特ダネを撮り続け、すべては彼の思いのままになっていく。
対等の立場だったはずがいつの間にか支配され(ディレクターは同僚から「お前はルイスそっくりだ」と言われる)、敵対するものは陥れられ(競合他社は車に細工され、事故にあい、瀕死(死んだ?)。その事故画像を売物にする)、逆らうものは殺され(ルイスは自分の部下が逆らったので、犯人に射殺されるよう仕向けた。そして彼の最期も売り物にする)、国家権力も欺き(警察の聴取にも堂々と嘘をつく。嘘を付くための準備にも余念がない)、自分の会社を守り、大きくするという目標を達成する。

終盤、警察がTV局のディレクターにルイスが撮影した映像を提出するよう要求に来た際には、「撮ったのはあの人。

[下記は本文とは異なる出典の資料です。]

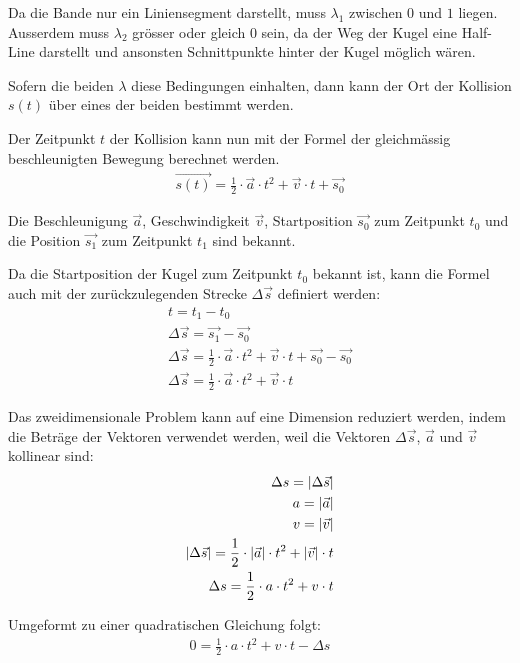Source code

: Da die Bande nur ein Liniensegment darstellt, muss $\lambda_1$ zwischen $0$ und $1$ liegen.
Ausserdem muss $\lambda_2$ grösser oder gleich $0$ sein, da der Weg der Kugel eine Half-Line darstellt und ansonsten
Schnittpunkte hinter der Kugel möglich wären.

Sofern die beiden $\lambda$ diese Bedingungen einhalten, dann kann der Ort der Kollision $s(t)$ über eines der beiden bestimmt werden.

Der Zeitpunkt $t$ der Kollision kann nun mit der Formel der gleichmässig beschleunigten Bewegung berechnet werden.
\begin{align}
    \vec{s(t)} = \frac{1}{2} \cdot \vec{a} \cdot t^2 + \vec{v} \cdot t + \vec{s_0}
\end{align}

Die Beschleunigung $\vec{a}$, Geschwindigkeit $\vec{v}$, Startposition $\vec{s_0}$ zum Zeitpunkt $t_0$
und die Position $\vec{s_1}$ zum Zeitpunkt $t_1$ sind bekannt.

Da die Startposition der Kugel zum Zeitpunkt $t_0$ bekannt ist,
kann die Formel auch mit der zurückzulegenden Strecke $\Delta \vec{s}$ definiert werden:
\begin{align}
    t = t_1 - t_0\\
    \Delta \vec{s} = \vec{s_1} - \vec{s_0}\\
    \Delta \vec{s} = \frac{1}{2} \cdot \vec{a} \cdot t^2 + \vec{v} \cdot t + \vec{s_0} - \vec{s_0}\\
    \Delta \vec{s} = \frac{1}{2} \cdot \vec{a} \cdot t^2 + \vec{v} \cdot t
\end{align}

Das zweidimensionale Problem kann auf eine Dimension reduziert werden, indem die Beträge der Vektoren verwendet werden,
weil die Vektoren $\Delta \vec{s}$, $\vec{a}$ und $\vec{v}$ kollinear sind:
\begin{align}
    \Delta s = \lvert \Delta \vec{s} \rvert\\
    a = \lvert \vec{a} \rvert\\
    v = \lvert \vec{v} \rvert\\
    \lvert \Delta \vec{s} \rvert = \frac{1}{2} \cdot \lvert \vec{a} \rvert \cdot t^2 + \lvert \vec{v} \rvert \cdot t\\
    \Delta s = \frac{1}{2} \cdot a \cdot t^2 + v \cdot t
\end{align}

Umgeformt zu einer quadratischen Gleichung folgt:
\begin{align}
    0 = \frac{1}{2} \cdot a \cdot t^2 + v \cdot t - \Delta s
\end{align}

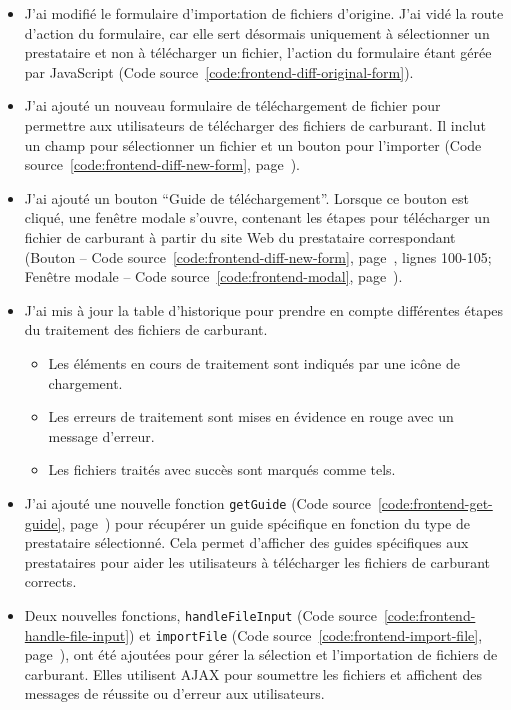 \begin{itemize}
    \item J'ai modifié le formulaire d'importation de fichiers d'origine. J'ai vidé la route d'action du formulaire, car elle sert désormais uniquement à sélectionner un prestataire et non à télécharger un fichier, l'action du formulaire étant gérée par JavaScript (Code source~\ref{code:frontend-diff-original-form}).
    \item J'ai ajouté un nouveau formulaire de téléchargement de fichier pour permettre aux utilisateurs de télécharger des fichiers de carburant. Il inclut un champ pour sélectionner un fichier et un bouton pour l'importer (Code source~\ref{code:frontend-diff-new-form}, page~\pageref{code:frontend-diff-new-form}).
    \item J'ai ajouté un bouton \foreignquote{french}{Guide de téléchargement}. Lorsque ce bouton est cliqué, une fenêtre modale s'ouvre, contenant les étapes pour télécharger un fichier de carburant à partir du site Web du prestataire correspondant (Bouton -- Code source~\ref{code:frontend-diff-new-form}, page~\pageref{code:frontend-diff-new-form}, lignes 100-105; Fenêtre modale -- Code source~\ref{code:frontend-modal}, page~\pageref{code:frontend-modal}).
    \item J'ai mis à jour la table d'historique pour prendre en compte différentes étapes du traitement des fichiers de carburant.
          \begin{itemize}
              \item Les éléments en cours de traitement sont indiqués par une icône de chargement.
              \item Les erreurs de traitement sont mises en évidence en rouge avec un message d'erreur.
              \item Les fichiers traités avec succès sont marqués comme tels.
          \end{itemize}
    \item J'ai ajouté une nouvelle fonction \Verb|getGuide| (Code source~\ref{code:frontend-get-guide}, page~\pageref{code:frontend-get-guide}) pour récupérer un guide spécifique en fonction du type de prestataire sélectionné. Cela permet d'afficher des guides spécifiques aux prestataires pour aider les utilisateurs à télécharger les fichiers de carburant corrects.
    \item Deux nouvelles fonctions, \Verb|handleFileInput| (Code source~\ref{code:frontend-handle-file-input}) et \Verb|importFile| (Code source~\ref{code:frontend-import-file}, page~\pageref{code:frontend-import-file}), ont été ajoutées pour gérer la sélection et l'importation de fichiers de carburant. Elles utilisent AJAX pour soumettre les fichiers et affichent des messages de réussite ou d'erreur aux utilisateurs.

\end{itemize}
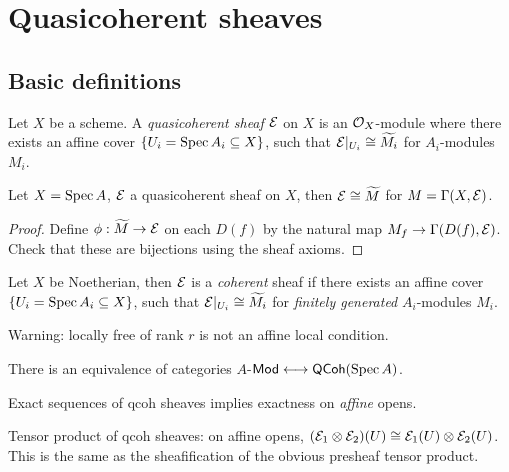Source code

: \documentclass[11pt]{amsart}
\begin{document}
\section{Quasicoherent sheaves}

\subsection{Basic definitions}

\begin{defn}
    Let $X$ be a scheme. A \emph{quasicoherent sheaf} $\mathcal{E}$ on $X$ is an $\mathcal{O}_X$-module where there exists an affine cover $\{U_i = \operatorname{Spec} A_i \subseteq X\}$, such that $\mathcal{E}|_{U_i} \cong \widetilde{M_i}$ for $A_i$-modules $M_i$.
\end{defn}

\begin{prop}
    Let $X = \operatorname{Spec} A$, $\mathcal{E}$ a quasicoherent sheaf on $X$, then $\mathcal{E}\cong \widetilde{M}$ for $M = \Gamma(X, \mathcal{E})$.
\end{prop}

\begin{proof}
    Define $\phi:\widetilde{M}\to \mathcal{E}$ on each $D(f)$ by the natural map $M_f\to \Gamma(D(f), \mathcal{E})$. Check that these are bijections using the sheaf axioms.
\end{proof}

\begin{defn}
    Let $X$ be Noetherian, then $\mathcal{E}$ is a \emph{coherent} sheaf if there exists an affine cover $\{U_i = \operatorname{Spec} A_i \subseteq X\}$, such that $\mathcal{E}|_{U_i} \cong \widetilde{M_i}$ for \emph{finitely generated} $A_i$-modules $M_i$.
\end{defn}

Warning: locally free of rank $r$ is not an affine local condition.

\begin{prop}
    There is an equivalence of categories $A$-$\mathsf{Mod} \longleftrightarrow \mathsf{QCoh}(\operatorname{Spec} A)$.
\end{prop}

\begin{cor}
    Exact sequences of qcoh sheaves implies exactness on \emph{affine} opens.
\end{cor}

\begin{exm}
    Tensor product of qcoh sheaves: on affine opens, $(\mathcal{E}_1\otimes \mathcal{E}_2)(U) \cong \mathcal{E}_1(U)\otimes \mathcal{E}_2(U)$. This is the same as the sheafification of the obvious presheaf tensor product.
\end{exm}
\end{document}
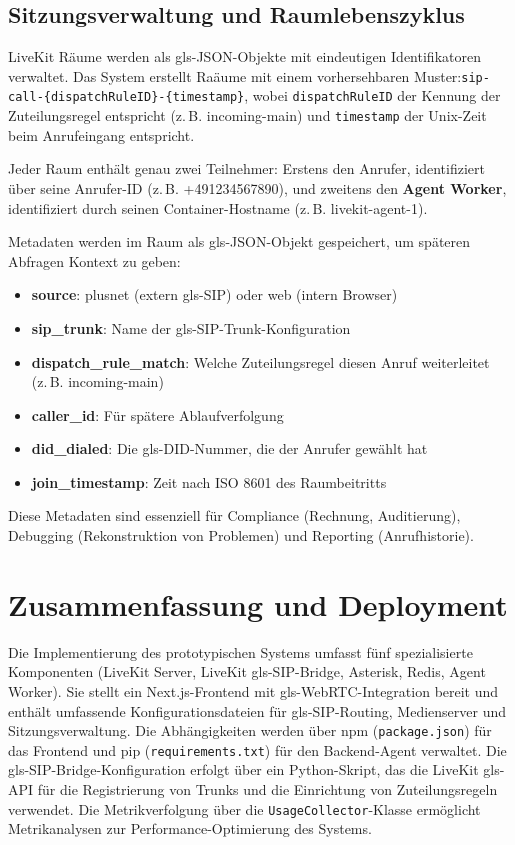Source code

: \subsection{Sitzungsverwaltung und Raumlebenszyklus}

LiveKit Räume werden als \gls{gls-JSON}-Objekte mit eindeutigen Identifikatoren verwaltet. Das System erstellt Raäume mit einem vorhersehbaren Muster:\newline \texttt{sip-call-\{dispatchRuleID\}-\{timestamp\}}, wobei \texttt{dispatchRuleID} der Kennung der Zuteilungsregel entspricht (z.\,B. incoming-main) und
\texttt{timestamp} der Unix-Zeit beim Anrufeingang entspricht.

Jeder Raum enthält genau zwei Teilnehmer: Erstens den Anrufer, identifiziert über seine Anrufer-ID (z.\,B. +491234567890), und zweitens den \textbf{Agent Worker}, identifiziert durch seinen Container-Hostname (z.\,B. livekit-agent-1).

Metadaten werden im Raum als \gls{gls-JSON}-Objekt gespeichert, um späteren Abfragen Kontext zu geben:
\begin{itemize}
  \item \textbf{source}: plusnet (extern \gls{gls-SIP}) oder web (intern Browser)
  \item \textbf{sip\_trunk}: Name der \gls{gls-SIP}-Trunk-Konfiguration
  \item \textbf{dispatch\_rule\_match}: Welche Zuteilungsregel diesen Anruf weiterleitet (z.\,B. incoming-main)
  \item \textbf{caller\_id}: Für spätere Ablaufverfolgung
  \item \textbf{did\_dialed}: Die \gls{gls-DID}-Nummer, die der Anrufer gewählt hat
  \item \textbf{join\_timestamp}: Zeit nach ISO 8601 des Raumbeitritts
\end{itemize}

Diese Metadaten sind essenziell für Compliance (Rechnung, Auditierung), Debugging (Rekonstruktion von Problemen) und
Reporting (Anrufhistorie).

\section{Zusammenfassung und Deployment}

Die Implementierung des prototypischen Systems umfasst fünf spezialisierte Komponenten (LiveKit Server, LiveKit \gls{gls-SIP}-Bridge, Asterisk, Redis, Agent Worker). Sie stellt ein Next.js-Frontend mit \gls{gls-WebRTC}-Integration bereit und enthält umfassende Konfigurationsdateien für \gls{gls-SIP}-Routing, Medienserver und Sitzungsverwaltung. Die Abhängigkeiten werden über npm (\texttt{package.json}) für das Frontend und pip (\texttt{requirements.txt}) für den Backend-Agent verwaltet. Die \gls{gls-SIP}-Bridge-Konfiguration erfolgt über ein Python-Skript, das die LiveKit \gls{gls-API} für die Registrierung von Trunks und die Einrichtung von Zuteilungsregeln verwendet. Die Metrikverfolgung über die \texttt{UsageCollector}-Klasse ermöglicht Metrikanalysen zur Performance-Optimierung des Systems.

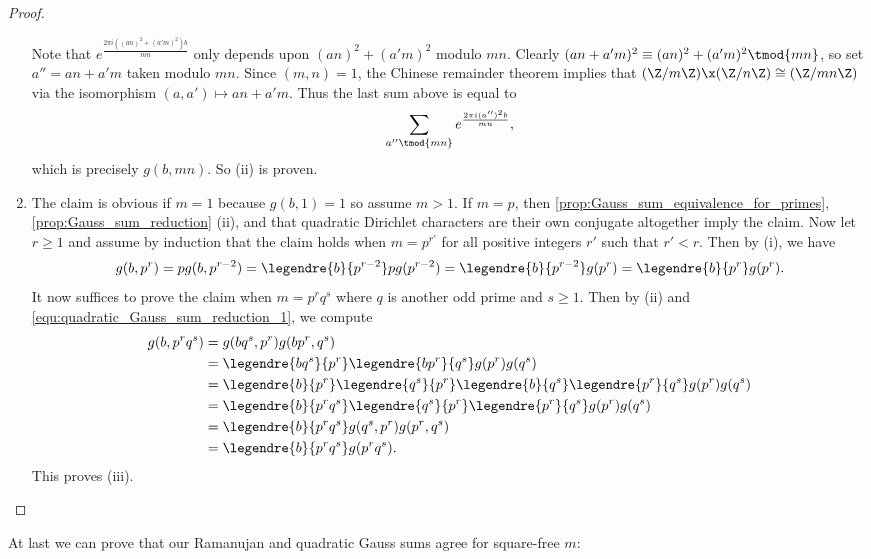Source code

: \begin{proof}
\begin{enumerate}[label=(\roman*)]
\[            \]
            Note that $e^{\frac{2\pi i\left((an)^{2}+(a'm)^{2}\right)b}{mn}}$ only depends upon $(an)^{2}+(a'm)^{2}$ modulo $mn$. Clearly $(an+a'm)^{2} \equiv (an)^{2}+(a'm)^{2} \tmod{mn}$, so set $a'' = an+a'm$ taken modulo $mn$. Since $(m,n) = 1$, the Chinese remainder theorem implies that $(\Z/m\Z) \x (\Z/n\Z) \cong (\Z/mn\Z)$ via the isomorphism $(a,a') \mapsto an+a'm$. Thus the last sum above is equal to
            \[
              \sum_{a'' \tmod{mn}}e^{\frac{2\pi i(a'')^{2}b}{mn}},
            \]
            which is precisely $g(b,mn)$. So (ii) is proven.
          \item The claim is obvious if $m = 1$ because $g(b,1) = 1$ so assume $m > 1$. If $m = p$, then \cref{prop:Gauss_sum_equivalence_for_primes}, \cref{prop:Gauss_sum_reduction} (ii), and that quadratic Dirichlet characters are their own conjugate altogether imply the claim. Now let $r \ge 1$ and assume by induction that the claim holds when $m = p^{r'}$ for all positive integers $r'$ such that $r' < r$. Then by (i), we have
          \begin{equation}\label{equ:quadratic_Gauss_sum_reduction_1}
            g(b,p^{r}) = pg(b,p^{r-2}) = \legendre{b}{p^{r-2}}pg(p^{r-2}) = \legendre{b}{p^{r-2}}g(p^{r}) = \legendre{b}{p^{r}}g(p^{r}).
          \end{equation}
          It now suffices to prove the claim when $m = p^{r}q^{s}$ where $q$ is another odd prime and $s \ge 1$. Then by (ii) and \cref{equ:quadratic_Gauss_sum_reduction_1}, we compute
          \begin{align*}
            g(b,p^{r}q^{s}) &= g(bq^{s},p^{r})g(bp^{r},q^{s}) \\
            &= \legendre{bq^{s}}{p^{r}}\legendre{bp^{r}}{q^{s}}g(p^{r})g(q^{s}) \\
            &= \legendre{b}{p^{r}}\legendre{q^{s}}{p^{r}}\legendre{b}{q^{s}}\legendre{p^{r}}{q^{s}}g(p^{r})g(q^{s}) \\
            &= \legendre{b}{p^{r}q^{s}}\legendre{q^{s}}{p^{r}}\legendre{p^{r}}{q^{s}}g(p^{r})g(q^{s}) \\
            &= \legendre{b}{p^{r}q^{s}}g(q^{s},p^{r})g(p^{r},q^{s}) \\
            &= \legendre{b}{p^{r}q^{s}}g(p^{r}q^{s}).
          \end{align*}
          This proves (iii).
        \end{enumerate}
      \end{proof}

      At last we can prove that our Ramanujan and quadratic Gauss sums agree for square-free $m$:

私たちは買っただけ。問題があればあの人に聞いて」と他人事だ。
ルイスが悪いように描かれているが、お互い様だろう、と思ったが、
すでにこの時点でディレクターの思考も結局ルーに支配されてしまっているのだなあと。

ラストシーンでルイスは自分の会社(制服もできあがり、社名入りの立派なバンもある)の新入社員に言う。
「僕は自分が出来ないことを君たちにはさせないよ」

でも彼に出来ないことなんてないのだ。

なにひとつ。自分の手を汚さずに殺人だってできちまうんだ。

 

一緒に働く予定の若者たちに幸あれ、と絶望した気分になった。